#### [TO DO]
Of the lines below, write out exactly those from the line with "among the top" through the line with "Vectorization is a", both included, and skip the rest.

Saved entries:

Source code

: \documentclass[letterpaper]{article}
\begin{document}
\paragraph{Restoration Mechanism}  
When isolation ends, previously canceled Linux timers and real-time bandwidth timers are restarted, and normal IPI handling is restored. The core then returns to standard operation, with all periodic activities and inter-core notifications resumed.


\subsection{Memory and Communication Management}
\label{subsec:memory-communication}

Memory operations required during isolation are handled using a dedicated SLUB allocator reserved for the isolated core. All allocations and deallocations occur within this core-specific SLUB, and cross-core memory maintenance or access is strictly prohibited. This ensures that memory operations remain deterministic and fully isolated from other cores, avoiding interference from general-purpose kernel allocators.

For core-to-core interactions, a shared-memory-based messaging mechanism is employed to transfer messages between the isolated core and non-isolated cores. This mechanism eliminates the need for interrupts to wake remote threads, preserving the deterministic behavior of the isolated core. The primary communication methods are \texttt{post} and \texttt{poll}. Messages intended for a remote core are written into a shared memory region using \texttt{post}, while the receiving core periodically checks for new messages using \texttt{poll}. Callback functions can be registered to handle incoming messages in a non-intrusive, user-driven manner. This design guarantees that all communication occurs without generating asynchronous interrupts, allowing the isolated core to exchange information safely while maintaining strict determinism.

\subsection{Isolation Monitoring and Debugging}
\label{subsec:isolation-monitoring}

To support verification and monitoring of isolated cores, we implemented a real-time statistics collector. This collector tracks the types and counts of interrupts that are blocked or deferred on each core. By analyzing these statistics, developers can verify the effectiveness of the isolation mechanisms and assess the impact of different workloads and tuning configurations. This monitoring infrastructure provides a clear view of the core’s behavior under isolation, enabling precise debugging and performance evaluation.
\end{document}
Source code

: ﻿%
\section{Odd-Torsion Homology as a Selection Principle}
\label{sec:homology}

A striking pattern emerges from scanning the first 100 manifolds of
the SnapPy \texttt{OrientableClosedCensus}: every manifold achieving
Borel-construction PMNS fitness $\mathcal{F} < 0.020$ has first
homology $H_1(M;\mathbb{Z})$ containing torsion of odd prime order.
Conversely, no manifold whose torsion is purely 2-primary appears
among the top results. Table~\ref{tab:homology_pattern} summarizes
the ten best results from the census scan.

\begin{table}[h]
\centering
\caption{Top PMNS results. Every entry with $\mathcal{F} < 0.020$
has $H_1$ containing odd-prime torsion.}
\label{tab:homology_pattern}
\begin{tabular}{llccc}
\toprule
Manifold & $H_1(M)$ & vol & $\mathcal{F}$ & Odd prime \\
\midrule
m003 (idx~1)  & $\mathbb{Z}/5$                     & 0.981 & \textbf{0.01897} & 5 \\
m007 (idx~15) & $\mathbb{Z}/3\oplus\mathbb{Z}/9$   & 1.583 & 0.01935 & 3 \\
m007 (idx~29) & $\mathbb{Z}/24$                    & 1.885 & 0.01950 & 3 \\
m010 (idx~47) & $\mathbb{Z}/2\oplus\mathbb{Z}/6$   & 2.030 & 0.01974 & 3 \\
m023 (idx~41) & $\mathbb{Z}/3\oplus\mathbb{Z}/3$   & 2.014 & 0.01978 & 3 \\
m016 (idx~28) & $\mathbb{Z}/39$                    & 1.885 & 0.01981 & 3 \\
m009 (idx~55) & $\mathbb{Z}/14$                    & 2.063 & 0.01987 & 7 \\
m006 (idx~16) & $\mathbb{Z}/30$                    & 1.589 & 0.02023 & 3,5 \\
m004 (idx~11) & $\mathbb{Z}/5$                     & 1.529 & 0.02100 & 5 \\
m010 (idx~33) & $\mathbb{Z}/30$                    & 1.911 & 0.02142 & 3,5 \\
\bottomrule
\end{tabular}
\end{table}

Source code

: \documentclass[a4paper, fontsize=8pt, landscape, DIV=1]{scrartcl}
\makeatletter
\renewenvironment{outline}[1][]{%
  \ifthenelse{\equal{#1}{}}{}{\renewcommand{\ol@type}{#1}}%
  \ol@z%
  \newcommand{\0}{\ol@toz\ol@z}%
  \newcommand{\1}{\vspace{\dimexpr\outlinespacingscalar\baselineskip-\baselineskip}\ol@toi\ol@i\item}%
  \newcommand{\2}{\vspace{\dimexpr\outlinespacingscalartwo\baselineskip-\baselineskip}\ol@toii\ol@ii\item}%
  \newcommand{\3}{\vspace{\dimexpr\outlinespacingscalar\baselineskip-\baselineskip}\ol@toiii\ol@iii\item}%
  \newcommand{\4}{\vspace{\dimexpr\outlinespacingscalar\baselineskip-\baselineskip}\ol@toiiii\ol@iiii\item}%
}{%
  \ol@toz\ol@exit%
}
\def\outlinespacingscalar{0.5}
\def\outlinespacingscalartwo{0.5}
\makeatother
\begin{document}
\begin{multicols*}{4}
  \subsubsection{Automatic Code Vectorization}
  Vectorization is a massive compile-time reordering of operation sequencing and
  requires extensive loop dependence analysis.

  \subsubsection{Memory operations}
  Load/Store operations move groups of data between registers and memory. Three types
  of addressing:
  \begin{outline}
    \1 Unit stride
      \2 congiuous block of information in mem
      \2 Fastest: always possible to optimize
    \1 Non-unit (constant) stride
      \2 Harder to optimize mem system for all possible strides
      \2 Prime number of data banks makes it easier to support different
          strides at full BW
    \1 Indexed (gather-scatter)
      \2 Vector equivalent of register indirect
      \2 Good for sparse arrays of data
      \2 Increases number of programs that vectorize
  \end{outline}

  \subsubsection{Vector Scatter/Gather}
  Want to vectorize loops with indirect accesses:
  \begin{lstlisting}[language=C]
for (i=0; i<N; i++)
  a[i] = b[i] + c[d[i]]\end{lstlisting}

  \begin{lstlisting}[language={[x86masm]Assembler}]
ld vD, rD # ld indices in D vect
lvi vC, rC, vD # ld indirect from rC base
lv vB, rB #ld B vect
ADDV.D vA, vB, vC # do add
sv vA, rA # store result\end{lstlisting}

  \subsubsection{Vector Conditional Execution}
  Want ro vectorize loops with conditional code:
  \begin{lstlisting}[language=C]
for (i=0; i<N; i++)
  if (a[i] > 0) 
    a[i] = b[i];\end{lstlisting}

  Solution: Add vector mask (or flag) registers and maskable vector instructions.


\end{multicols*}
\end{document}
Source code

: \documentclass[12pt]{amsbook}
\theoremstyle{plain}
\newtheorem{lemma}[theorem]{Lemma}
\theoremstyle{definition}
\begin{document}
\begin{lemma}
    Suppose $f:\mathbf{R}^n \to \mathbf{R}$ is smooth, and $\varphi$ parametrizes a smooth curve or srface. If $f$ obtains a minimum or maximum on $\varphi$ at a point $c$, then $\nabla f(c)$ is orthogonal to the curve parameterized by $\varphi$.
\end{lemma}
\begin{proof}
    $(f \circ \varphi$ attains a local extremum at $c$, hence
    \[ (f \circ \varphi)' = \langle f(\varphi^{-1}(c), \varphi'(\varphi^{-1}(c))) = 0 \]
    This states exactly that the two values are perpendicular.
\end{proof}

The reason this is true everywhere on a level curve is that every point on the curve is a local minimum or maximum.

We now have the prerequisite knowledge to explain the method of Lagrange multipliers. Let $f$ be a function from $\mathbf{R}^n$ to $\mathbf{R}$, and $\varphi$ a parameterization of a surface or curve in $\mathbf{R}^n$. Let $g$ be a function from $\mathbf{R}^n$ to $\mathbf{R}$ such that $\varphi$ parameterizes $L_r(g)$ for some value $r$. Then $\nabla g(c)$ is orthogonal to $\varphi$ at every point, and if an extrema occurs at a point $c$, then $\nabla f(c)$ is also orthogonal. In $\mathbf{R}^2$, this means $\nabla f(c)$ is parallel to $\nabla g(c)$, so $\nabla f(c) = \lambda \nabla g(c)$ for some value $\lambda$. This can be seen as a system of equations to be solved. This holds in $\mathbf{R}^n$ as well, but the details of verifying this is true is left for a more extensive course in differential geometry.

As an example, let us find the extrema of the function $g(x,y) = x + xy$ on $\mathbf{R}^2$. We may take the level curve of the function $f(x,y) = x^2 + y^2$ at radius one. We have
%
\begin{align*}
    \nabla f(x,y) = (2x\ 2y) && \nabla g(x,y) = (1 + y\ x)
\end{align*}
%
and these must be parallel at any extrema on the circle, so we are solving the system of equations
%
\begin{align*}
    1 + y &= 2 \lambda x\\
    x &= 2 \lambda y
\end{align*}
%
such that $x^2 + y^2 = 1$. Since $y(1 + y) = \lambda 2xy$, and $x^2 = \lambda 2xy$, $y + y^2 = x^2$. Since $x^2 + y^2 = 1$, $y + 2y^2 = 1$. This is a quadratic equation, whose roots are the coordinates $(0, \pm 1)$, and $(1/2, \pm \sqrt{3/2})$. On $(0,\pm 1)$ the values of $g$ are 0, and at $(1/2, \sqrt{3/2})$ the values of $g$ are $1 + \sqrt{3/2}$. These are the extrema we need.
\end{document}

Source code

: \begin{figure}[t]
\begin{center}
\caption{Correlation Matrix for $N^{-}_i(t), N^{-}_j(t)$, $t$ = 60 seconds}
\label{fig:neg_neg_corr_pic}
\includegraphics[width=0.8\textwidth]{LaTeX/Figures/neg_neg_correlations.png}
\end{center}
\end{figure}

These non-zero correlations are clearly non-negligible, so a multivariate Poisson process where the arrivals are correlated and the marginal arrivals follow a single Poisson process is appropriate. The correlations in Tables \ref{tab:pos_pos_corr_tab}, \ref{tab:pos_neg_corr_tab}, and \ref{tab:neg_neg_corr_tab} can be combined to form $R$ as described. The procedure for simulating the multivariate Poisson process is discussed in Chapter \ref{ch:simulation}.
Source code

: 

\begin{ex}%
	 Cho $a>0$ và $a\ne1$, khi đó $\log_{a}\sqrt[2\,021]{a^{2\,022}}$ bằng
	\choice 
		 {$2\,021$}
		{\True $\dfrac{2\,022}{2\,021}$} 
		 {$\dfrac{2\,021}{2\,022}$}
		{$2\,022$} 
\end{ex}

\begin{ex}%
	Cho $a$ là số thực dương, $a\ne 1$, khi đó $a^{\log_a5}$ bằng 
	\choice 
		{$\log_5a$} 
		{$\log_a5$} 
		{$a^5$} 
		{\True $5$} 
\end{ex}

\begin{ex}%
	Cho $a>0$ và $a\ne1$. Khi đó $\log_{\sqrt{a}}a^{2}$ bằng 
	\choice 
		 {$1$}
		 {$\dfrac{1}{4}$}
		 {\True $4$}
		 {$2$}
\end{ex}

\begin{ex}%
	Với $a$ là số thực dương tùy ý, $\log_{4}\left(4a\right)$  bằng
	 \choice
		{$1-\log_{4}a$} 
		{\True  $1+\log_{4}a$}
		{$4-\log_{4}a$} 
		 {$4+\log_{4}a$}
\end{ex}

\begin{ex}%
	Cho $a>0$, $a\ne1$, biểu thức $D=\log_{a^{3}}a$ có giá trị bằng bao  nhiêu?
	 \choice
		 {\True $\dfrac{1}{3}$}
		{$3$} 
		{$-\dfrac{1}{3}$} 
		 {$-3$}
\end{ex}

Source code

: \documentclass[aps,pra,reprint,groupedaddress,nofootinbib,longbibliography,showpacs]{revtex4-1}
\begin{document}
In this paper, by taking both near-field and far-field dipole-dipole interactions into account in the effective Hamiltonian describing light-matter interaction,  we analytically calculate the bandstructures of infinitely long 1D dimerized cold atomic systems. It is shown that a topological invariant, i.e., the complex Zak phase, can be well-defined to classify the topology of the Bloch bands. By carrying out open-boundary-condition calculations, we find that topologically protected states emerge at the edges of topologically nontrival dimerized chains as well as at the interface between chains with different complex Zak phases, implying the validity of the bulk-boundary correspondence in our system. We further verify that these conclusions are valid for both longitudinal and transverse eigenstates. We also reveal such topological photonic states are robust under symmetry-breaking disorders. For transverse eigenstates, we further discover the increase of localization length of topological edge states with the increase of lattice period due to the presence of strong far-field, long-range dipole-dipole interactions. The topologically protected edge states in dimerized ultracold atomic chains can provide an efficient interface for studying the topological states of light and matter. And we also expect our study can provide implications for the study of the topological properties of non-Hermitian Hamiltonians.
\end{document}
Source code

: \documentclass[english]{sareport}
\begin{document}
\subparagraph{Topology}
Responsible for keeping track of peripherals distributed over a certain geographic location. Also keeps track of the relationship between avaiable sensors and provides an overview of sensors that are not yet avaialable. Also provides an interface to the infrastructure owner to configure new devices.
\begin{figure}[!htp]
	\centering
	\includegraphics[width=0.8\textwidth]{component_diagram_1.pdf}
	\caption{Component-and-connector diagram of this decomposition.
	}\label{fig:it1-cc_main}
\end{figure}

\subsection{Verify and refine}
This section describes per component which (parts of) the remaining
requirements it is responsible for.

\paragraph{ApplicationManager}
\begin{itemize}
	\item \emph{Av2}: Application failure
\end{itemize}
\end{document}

#### [SOLUTION FOR THIS PROBLEM]
among the top results. Table~\ref{tab:homology_pattern} summarizes
the ten best results from the census scan.

\begin{table}[h]
\centering
\caption{Top PMNS results. Every entry with $\mathcal{F} < 0.020$
has $H_1$ containing odd-prime torsion.}
\label{tab:homology_pattern}
\begin{tabular}{llccc}
\toprule
Manifold & $H_1(M)$ & vol & $\mathcal{F}$ & Odd prime \\
\midrule
m003 (idx~1)  & $\mathbb{Z}/5$                     & 0.981 & \textbf{0.01897} & 5 \\
m007 (idx~15) & $\mathbb{Z}/3\oplus\mathbb{Z}/9$   & 1.583 & 0.01935 & 3 \\
m007 (idx~29) & $\mathbb{Z}/24$                    & 1.885 & 0.01950 & 3 \\
m010 (idx~47) & $\mathbb{Z}/2\oplus\mathbb{Z}/6$   & 2.030 & 0.01974 & 3 \\
m023 (idx~41) & $\mathbb{Z}/3\oplus\mathbb{Z}/3$   & 2.014 & 0.01978 & 3 \\
m016 (idx~28) & $\mathbb{Z}/39$                    & 1.885 & 0.01981 & 3 \\
m009 (idx~55) & $\mathbb{Z}/14$                    & 2.063 & 0.01987 & 7 \\
m006 (idx~16) & $\mathbb{Z}/30$                    & 1.589 & 0.02023 & 3,5 \\
m004 (idx~11) & $\mathbb{Z}/5$                     & 1.529 & 0.02100 & 5 \\
m010 (idx~33) & $\mathbb{Z}/30$                    & 1.911 & 0.02142 & 3,5 \\
\bottomrule
\end{tabular}
\end{table}

Source code

: \documentclass[a4paper, fontsize=8pt, landscape, DIV=1]{scrartcl}
\makeatletter
\renewenvironment{outline}[1][]{%
  \ifthenelse{\equal{#1}{}}{}{\renewcommand{\ol@type}{#1}}%
  \ol@z%
  \newcommand{\0}{\ol@toz\ol@z}%
  \newcommand{\1}{\vspace{\dimexpr\outlinespacingscalar\baselineskip-\baselineskip}\ol@toi\ol@i\item}%
  \newcommand{\2}{\vspace{\dimexpr\outlinespacingscalartwo\baselineskip-\baselineskip}\ol@toii\ol@ii\item}%
  \newcommand{\3}{\vspace{\dimexpr\outlinespacingscalar\baselineskip-\baselineskip}\ol@toiii\ol@iii\item}%
  \newcommand{\4}{\vspace{\dimexpr\outlinespacingscalar\baselineskip-\baselineskip}\ol@toiiii\ol@iiii\item}%
}{%
  \ol@toz\ol@exit%
}
\def\outlinespacingscalar{0.5}
\def\outlinespacingscalartwo{0.5}
\makeatother
\begin{document}
\begin{multicols*}{4}
  \subsubsection{Automatic Code Vectorization}
  Vectorization is a massive compile-time reordering of operation sequencing and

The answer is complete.